And my boss calls me and we were at me and Jim and Jilly were at this pizza place, some
thin crust pizza joint somewhere.
And you know it was a stressful day because Jim Mudd was drinking like tall mugs of Miller
Light.
And he does not drink.
Not much.
Jim probably pounded three, four beers of those.
And he goes, so what Jim does is he's like, I'm worried, whatever.
So my boss calls and I have to walk out of the restaurant.
It's like 10 degrees outside.
I'm standing outside on the phone with my boss and he's just like, everybody's pissed
and you got to apologize to people.
And what's funny about that is his main concern was the sponsor was going to be pissed, right?
Mattress Matt was going to be pissed.
He was our sponsor.
Mattress Matt called me maybe an hour after all this went down, we're walking into the hotel. And as we're walking into our hotel towards our room, I get a call it's mattress
Mac. All right. And keep in mind, everybody had been texting me. Mac's going to be pissed. We're
going to, he's going to pull out. This is gonna be terrible. Mac is on the phone. I say, hello.
He goes, Hey Josh. I go, yeah, Mac. what's up? He goes, you get kicked off Radio Row?
I said, yeah. You trying to fight that guy?

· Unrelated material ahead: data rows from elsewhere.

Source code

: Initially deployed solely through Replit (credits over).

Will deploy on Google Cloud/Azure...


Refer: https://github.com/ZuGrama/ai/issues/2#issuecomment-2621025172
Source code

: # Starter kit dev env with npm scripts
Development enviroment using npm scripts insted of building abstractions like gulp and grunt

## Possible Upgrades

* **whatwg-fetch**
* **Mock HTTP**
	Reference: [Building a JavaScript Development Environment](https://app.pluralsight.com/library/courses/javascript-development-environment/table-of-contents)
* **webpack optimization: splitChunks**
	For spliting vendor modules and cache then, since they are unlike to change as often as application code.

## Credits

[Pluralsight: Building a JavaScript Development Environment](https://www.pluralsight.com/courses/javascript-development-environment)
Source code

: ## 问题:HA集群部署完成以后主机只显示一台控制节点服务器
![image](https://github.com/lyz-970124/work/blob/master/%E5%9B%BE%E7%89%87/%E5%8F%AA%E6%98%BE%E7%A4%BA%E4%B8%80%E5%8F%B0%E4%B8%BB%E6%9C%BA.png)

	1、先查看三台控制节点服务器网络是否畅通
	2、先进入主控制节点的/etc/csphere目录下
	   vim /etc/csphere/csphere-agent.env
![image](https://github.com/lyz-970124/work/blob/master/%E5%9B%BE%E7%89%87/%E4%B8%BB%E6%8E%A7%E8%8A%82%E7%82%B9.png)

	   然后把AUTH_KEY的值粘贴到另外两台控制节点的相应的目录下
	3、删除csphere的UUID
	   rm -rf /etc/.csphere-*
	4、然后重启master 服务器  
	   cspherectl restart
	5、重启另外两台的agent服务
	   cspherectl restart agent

I said, I guess. Yeah, he goes,
man, that's great, man.
No press is bad press.
Alright, see you later. And I'm like,
okay, fine with me.
I mean, like, everybody else was so
afraid, and the guy spending the money
was like, this is fucking fantastic.
No press is bad press.
I think that's, I guess that might be a little bit of a difference too.
Maybe when it comes to radio between some cities and some regions of the country versus in the South or in the Midwest is that you, you do always like sponsors.
Sponsors have different tolerances for stuff like that.
And some just don't want to be associated with controversy,
whereas in other places they're –
I guess Mattress Mac obviously is kind of unique in Houston in a lot of ways,
but I don't know if every sponsor feels that way.
Yeah, they don't.
It's just Mac.
Mac has just –
But Mac is also very smart, and that's why I think he gets it.
Brilliant marketer.
He's just brilliant, and he's awesome.
Look at how, like, honestly, I get frustrated whenever they cover one of the huge bets he makes.
Like, outside of Houston, they never mention that it's part of a mattress promotion.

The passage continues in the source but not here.